Marcel Mauss in The Gift argues the ubiquitous gift that he deemed it as a “total social phenomenon” wherein “all kinds of institutions are given expression at one and the same time” (Mauss 1950).  According to him, with giving come three obligations: the obligation to give, to receive, and to reciprocate (Mauss 1950).  To refuse to give, is to refuse any social relationships; likewise, to refuse the gift or refuse to reciprocate, is to refuse the giver (Mauss 1950).  Taking it further, an unreciprocated gift makes the receiver socially inferior to the giver. To give back less than was received, makes the reciprocator inferior to the initial giver (Mauss 1950). To Mauss, the gift is only a means of creating social relations and bringing groups, or individuals, closer together.

Annette Weiner in Inalienable Possessions argues that the socially constructed value of things and people is related directly to the lack of exchange surrounding inalienable possessions.  These inalienable possessions are “certain things [that] assume a subjective value that place them above exchange value” and possession of one such thing “confirms difference rather than equivalence” (Weiner 1992).  “The possession not only authenticates the authority of its owner, but affects all other transactions even if it is not being exchanged” (Weiner 1992).  In this way, exchange and control of exchange accords and deprives authority and power, creating resentment and social distance, not bonds (Weiner 1992). According to Weiner, it’s not reciprocating that makes exchange, but the important inalienable possessions kept out of it or “keeping while giving” (Weiner 1992).  In conclusion, “the social identities of the participants, what they have that makes them different from each other, color the styles, actions, and meanings that create the exchange” (Weiner 1992).

Exchange is much more than the transfer of tangible things from one person or group to another (Mauss 1950).  Exchange is systems of meaning that communicate cultural constructions.  Giving a gift defines an individual to the giver and the giver to the recipient. What is maintained is that gifts, tangible or intangible, do not only create social relationships, but maintain social distance. In every exchange is an underlying message of not only social relations, but the legitimacy of those relationships.

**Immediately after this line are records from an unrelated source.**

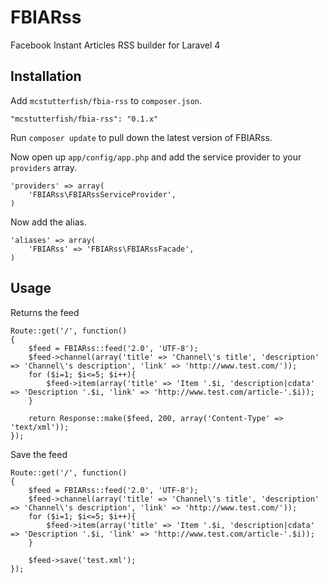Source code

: # FBIARss

Facebook Instant Articles RSS builder for Laravel 4


## Installation

Add `mcstutterfish/fbia-rss` to `composer.json`.

    "mcstutterfish/fbia-rss": "0.1.x"
    
Run `composer update` to pull down the latest version of FBIARss.

Now open up `app/config/app.php` and add the service provider to your `providers` array.

    'providers' => array(
        'FBIARss\FBIARssServiceProvider',
    )

Now add the alias.

    'aliases' => array(
        'FBIARss' => 'FBIARss\FBIARssFacade',
    )


## Usage

Returns the feed

	Route::get('/', function()
	{
		$feed = FBIARss::feed('2.0', 'UTF-8');
		$feed->channel(array('title' => 'Channel\'s title', 'description' => 'Channel\'s description', 'link' => 'http://www.test.com/'));
		for ($i=1; $i<=5; $i++){
			$feed->item(array('title' => 'Item '.$i, 'description|cdata' => 'Description '.$i, 'link' => 'http://www.test.com/article-'.$i));
		}

		return Response::make($feed, 200, array('Content-Type' => 'text/xml'));
	});

Save the feed

	Route::get('/', function()
	{
		$feed = FBIARss::feed('2.0', 'UTF-8');
		$feed->channel(array('title' => 'Channel\'s title', 'description' => 'Channel\'s description', 'link' => 'http://www.test.com/'));
		for ($i=1; $i<=5; $i++){
			$feed->item(array('title' => 'Item '.$i, 'description|cdata' => 'Description '.$i, 'link' => 'http://www.test.com/article-'.$i));
		}

		$feed->save('test.xml');
	});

Dual Sovereignty: Power and Authority

            Throughout the narratives, there is a constant struggle for the seat of authority over a body of people or area of the world. These struggles of authority clash with the want and need to have power. Rene Guenon states in Spiritual Authority and Temporal Power that authority is associated with spiritual means of specific knowledge that is manifested with authority and power is temporal, in which the relationship between the two is unequal and power is inferior to the superior authority (Guenon 2001). Guenon describes power as being action and disorder that must be reestablished over time, and authority as the knowledge that maintains the order of a society.

In Max Weber’s work, The Types of Legitimate Domination, on legitimate forms of authority, he describes three types of legitimate authority – legal, traditional, and charismatic (Weber 1925). Legal is the first type in which the authority of an individual is obedient to the system. Whereas traditional, the authority of the individual is obedient to the position.  Weber discusses the third type of authority, charismatic authority as energetic and irregularity that the legal and traditional authorities lack. Charismatic relies on the obedience to a person who garners superhuman qualities “not accessible to the ordinary person, but [are] regarded as of divine origin or as exemplary” (Weber 1925). The individual is designated as a leader by their followers, but is validated as a leader by the masses that trail the charismatic leader (Weber 1925). The basis of legitimacy is based on “the conception that it is the duty of those subject to charismatic authority to recognize its genuineness and to act accordingly” (Weber 1925), not based on fixed traditions.